> **Your task**: Print the records below exactly, leaving out nothing.

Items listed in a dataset

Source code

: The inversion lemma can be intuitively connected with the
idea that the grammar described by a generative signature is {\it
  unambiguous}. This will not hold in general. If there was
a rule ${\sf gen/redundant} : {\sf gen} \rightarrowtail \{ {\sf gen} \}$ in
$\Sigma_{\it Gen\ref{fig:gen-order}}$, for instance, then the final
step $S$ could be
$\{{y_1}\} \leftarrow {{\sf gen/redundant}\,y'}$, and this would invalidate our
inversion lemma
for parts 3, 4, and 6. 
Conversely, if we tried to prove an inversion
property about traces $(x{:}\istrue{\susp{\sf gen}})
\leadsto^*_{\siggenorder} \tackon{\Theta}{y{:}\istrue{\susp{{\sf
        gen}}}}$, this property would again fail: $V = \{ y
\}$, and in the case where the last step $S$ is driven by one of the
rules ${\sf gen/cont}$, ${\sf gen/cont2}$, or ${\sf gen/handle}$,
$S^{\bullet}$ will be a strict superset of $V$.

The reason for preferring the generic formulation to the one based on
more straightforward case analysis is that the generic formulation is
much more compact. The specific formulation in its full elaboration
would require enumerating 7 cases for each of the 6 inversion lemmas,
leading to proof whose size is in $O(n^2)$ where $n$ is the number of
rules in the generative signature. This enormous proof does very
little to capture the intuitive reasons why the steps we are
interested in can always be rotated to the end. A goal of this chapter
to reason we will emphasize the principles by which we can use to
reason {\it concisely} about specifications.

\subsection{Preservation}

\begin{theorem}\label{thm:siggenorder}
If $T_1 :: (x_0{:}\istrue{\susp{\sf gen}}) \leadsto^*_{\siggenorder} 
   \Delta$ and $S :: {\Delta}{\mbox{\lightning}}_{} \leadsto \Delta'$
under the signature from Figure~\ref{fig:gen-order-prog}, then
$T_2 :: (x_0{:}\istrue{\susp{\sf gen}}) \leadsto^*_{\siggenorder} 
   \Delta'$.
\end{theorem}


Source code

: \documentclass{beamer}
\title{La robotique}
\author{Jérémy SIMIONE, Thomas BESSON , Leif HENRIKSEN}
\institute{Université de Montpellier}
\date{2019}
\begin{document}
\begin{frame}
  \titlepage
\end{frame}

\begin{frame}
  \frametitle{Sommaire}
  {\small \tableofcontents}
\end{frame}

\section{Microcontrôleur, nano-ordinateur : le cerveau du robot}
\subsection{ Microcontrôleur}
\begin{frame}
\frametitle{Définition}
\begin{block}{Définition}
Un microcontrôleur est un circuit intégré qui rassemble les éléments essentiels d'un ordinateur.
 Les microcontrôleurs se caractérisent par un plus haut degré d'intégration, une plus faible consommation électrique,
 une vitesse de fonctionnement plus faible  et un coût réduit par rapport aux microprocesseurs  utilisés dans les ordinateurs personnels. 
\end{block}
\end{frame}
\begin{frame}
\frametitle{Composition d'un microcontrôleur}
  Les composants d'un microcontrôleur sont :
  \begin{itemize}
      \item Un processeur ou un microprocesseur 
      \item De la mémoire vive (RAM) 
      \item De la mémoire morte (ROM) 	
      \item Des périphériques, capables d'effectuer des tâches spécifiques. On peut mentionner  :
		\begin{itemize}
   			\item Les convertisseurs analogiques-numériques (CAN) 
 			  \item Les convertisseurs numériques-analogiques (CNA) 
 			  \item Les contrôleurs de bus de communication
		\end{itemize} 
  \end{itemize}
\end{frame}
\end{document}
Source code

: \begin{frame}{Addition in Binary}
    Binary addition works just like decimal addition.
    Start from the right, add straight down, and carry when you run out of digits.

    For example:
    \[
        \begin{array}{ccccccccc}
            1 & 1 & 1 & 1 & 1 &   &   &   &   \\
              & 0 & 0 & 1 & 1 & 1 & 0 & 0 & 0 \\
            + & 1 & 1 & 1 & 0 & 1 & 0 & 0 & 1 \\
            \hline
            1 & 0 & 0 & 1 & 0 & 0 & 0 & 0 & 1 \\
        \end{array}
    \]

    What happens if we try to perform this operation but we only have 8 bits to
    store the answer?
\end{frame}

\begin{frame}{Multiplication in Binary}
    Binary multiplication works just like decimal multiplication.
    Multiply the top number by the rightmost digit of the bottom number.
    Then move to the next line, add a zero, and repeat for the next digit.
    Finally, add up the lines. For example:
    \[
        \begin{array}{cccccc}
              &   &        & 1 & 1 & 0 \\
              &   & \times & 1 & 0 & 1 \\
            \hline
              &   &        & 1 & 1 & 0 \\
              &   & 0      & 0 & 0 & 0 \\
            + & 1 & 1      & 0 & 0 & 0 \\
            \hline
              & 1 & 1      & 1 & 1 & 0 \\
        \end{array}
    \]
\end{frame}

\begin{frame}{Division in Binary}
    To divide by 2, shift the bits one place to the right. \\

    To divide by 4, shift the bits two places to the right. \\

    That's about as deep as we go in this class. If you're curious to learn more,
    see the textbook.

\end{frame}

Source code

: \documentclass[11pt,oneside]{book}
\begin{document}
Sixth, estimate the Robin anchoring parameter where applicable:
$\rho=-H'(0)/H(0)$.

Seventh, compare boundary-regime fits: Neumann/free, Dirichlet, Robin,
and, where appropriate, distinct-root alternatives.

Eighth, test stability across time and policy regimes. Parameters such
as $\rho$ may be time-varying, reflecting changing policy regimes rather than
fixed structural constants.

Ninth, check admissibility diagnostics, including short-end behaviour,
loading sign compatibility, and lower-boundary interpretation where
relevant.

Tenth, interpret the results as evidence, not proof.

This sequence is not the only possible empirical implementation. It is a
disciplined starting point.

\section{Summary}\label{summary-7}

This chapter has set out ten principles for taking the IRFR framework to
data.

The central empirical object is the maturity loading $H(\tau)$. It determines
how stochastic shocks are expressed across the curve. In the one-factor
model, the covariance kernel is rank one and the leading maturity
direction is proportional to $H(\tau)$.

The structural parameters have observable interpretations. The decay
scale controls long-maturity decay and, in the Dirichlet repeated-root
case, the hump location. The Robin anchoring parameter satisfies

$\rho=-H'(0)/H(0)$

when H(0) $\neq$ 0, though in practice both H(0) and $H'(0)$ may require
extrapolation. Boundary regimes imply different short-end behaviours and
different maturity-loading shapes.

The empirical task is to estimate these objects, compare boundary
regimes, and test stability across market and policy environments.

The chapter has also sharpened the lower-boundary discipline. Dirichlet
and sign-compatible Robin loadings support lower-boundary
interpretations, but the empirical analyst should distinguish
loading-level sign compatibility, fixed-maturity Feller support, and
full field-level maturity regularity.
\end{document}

> **Written answer**:
Source code

: The inversion lemma can be intuitively connected with the
idea that the grammar described by a generative signature is {\it
  unambiguous}. This will not hold in general. If there was
a rule ${\sf gen/redundant} : {\sf gen} \rightarrowtail \{ {\sf gen} \}$ in
$\Sigma_{\it Gen\ref{fig:gen-order}}$, for instance, then the final
step $S$ could be
$\{{y_1}\} \leftarrow {{\sf gen/redundant}\,y'}$, and this would invalidate our
inversion lemma
for parts 3, 4, and 6. 
Conversely, if we tried to prove an inversion
property about traces $(x{:}\istrue{\susp{\sf gen}})
\leadsto^*_{\siggenorder} \tackon{\Theta}{y{:}\istrue{\susp{{\sf
        gen}}}}$, this property would again fail: $V = \{ y
\}$, and in the case where the last step $S$ is driven by one of the
rules ${\sf gen/cont}$, ${\sf gen/cont2}$, or ${\sf gen/handle}$,
$S^{\bullet}$ will be a strict superset of $V$.

The reason for preferring the generic formulation to the one based on
more straightforward case analysis is that the generic formulation is
much more compact. The specific formulation in its full elaboration
would require enumerating 7 cases for each of the 6 inversion lemmas,
leading to proof whose size is in $O(n^2)$ where $n$ is the number of
rules in the generative signature. This enormous proof does very
little to capture the intuitive reasons why the steps we are
interested in can always be rotated to the end. A goal of this chapter
to reason we will emphasize the principles by which we can use to
reason {\it concisely} about specifications.

\subsection{Preservation}

\begin{theorem}\label{thm:siggenorder}
If $T_1 :: (x_0{:}\istrue{\susp{\sf gen}}) \leadsto^*_{\siggenorder} 
   \Delta$ and $S :: {\Delta}{\mbox{\lightning}}_{} \leadsto \Delta'$
under the signature from Figure~\ref{fig:gen-order-prog}, then
$T_2 :: (x_0{:}\istrue{\susp{\sf gen}}) \leadsto^*_{\siggenorder} 
   \Delta'$.
\end{theorem}


Source code

: \documentclass{beamer}
\title{La robotique}
\author{Jérémy SIMIONE, Thomas BESSON , Leif HENRIKSEN}
\institute{Université de Montpellier}
\date{2019}
\begin{document}
\begin{frame}
  \titlepage
\end{frame}

\begin{frame}
  \frametitle{Sommaire}
  {\small \tableofcontents}
\end{frame}

\section{Microcontrôleur, nano-ordinateur : le cerveau du robot}
\subsection{ Microcontrôleur}
\begin{frame}
\frametitle{Définition}
\begin{block}{Définition}
Un microcontrôleur est un circuit intégré qui rassemble les éléments essentiels d'un ordinateur.
 Les microcontrôleurs se caractérisent par un plus haut degré d'intégration, une plus faible consommation électrique,
 une vitesse de fonctionnement plus faible  et un coût réduit par rapport aux microprocesseurs  utilisés dans les ordinateurs personnels. 
\end{block}
\end{frame}
\begin{frame}
\frametitle{Composition d'un microcontrôleur}
  Les composants d'un microcontrôleur sont :
  \begin{itemize}
      \item Un processeur ou un microprocesseur 
      \item De la mémoire vive (RAM) 
      \item De la mémoire morte (ROM) 	
      \item Des périphériques, capables d'effectuer des tâches spécifiques. On peut mentionner  :
		\begin{itemize}
   			\item Les convertisseurs analogiques-numériques (CAN) 
 			  \item Les convertisseurs numériques-analogiques (CNA) 
 			  \item Les contrôleurs de bus de communication
		\end{itemize} 
  \end{itemize}
\end{frame}
\end{document}
Source code

: \begin{frame}{Addition in Binary}
    Binary addition works just like decimal addition.
    Start from the right, add straight down, and carry when you run out of digits.

    For example:
    \[
        \begin{array}{ccccccccc}
            1 & 1 & 1 & 1 & 1 &   &   &   &   \\
              & 0 & 0 & 1 & 1 & 1 & 0 & 0 & 0 \\
            + & 1 & 1 & 1 & 0 & 1 & 0 & 0 & 1 \\
            \hline
            1 & 0 & 0 & 1 & 0 & 0 & 0 & 0 & 1 \\
        \end{array}
    \]

    What happens if we try to perform this operation but we only have 8 bits to
    store the answer?
\end{frame}

\begin{frame}{Multiplication in Binary}
    Binary multiplication works just like decimal multiplication.
    Multiply the top number by the rightmost digit of the bottom number.
    Then move to the next line, add a zero, and repeat for the next digit.
    Finally, add up the lines. For example:
    \[
        \begin{array}{cccccc}
              &   &        & 1 & 1 & 0 \\
              &   & \times & 1 & 0 & 1 \\
            \hline
              &   &        & 1 & 1 & 0 \\
              &   & 0      & 0 & 0 & 0 \\
            + & 1 & 1      & 0 & 0 & 0 \\
            \hline
              & 1 & 1      & 1 & 1 & 0 \\
        \end{array}
    \]
\end{frame}

\begin{frame}{Division in Binary}
    To divide by 2, shift the bits one place to the right. \\

    To divide by 4, shift the bits two places to the right. \\

    That's about as deep as we go in this class. If you're curious to learn more,
    see the textbook.

\end{frame}

Source code

: \documentclass[11pt,oneside]{book}
\begin{document}
Sixth, estimate the Robin anchoring parameter where applicable:
$\rho=-H'(0)/H(0)$.

Seventh, compare boundary-regime fits: Neumann/free, Dirichlet, Robin,
and, where appropriate, distinct-root alternatives.

Eighth, test stability across time and policy regimes. Parameters such
as $\rho$ may be time-varying, reflecting changing policy regimes rather than
fixed structural constants.

Ninth, check admissibility diagnostics, including short-end behaviour,
loading sign compatibility, and lower-boundary interpretation where
relevant.

Tenth, interpret the results as evidence, not proof.

This sequence is not the only possible empirical implementation. It is a
disciplined starting point.

\section{Summary}\label{summary-7}

This chapter has set out ten principles for taking the IRFR framework to
data.

The central empirical object is the maturity loading $H(\tau)$. It determines
how stochastic shocks are expressed across the curve. In the one-factor
model, the covariance kernel is rank one and the leading maturity
direction is proportional to $H(\tau)$.

The structural parameters have observable interpretations. The decay
scale controls long-maturity decay and, in the Dirichlet repeated-root
case, the hump location. The Robin anchoring parameter satisfies

$\rho=-H'(0)/H(0)$

when H(0) $\neq$ 0, though in practice both H(0) and $H'(0)$ may require
extrapolation. Boundary regimes imply different short-end behaviours and
different maturity-loading shapes.

The empirical task is to estimate these objects, compare boundary
regimes, and test stability across market and policy environments.

The chapter has also sharpened the lower-boundary discipline. Dirichlet
and sign-compatible Robin loadings support lower-boundary
interpretations, but the empirical analyst should distinguish
loading-level sign compatibility, fixed-maturity Feller support, and
full field-level maturity regularity.
\end{document}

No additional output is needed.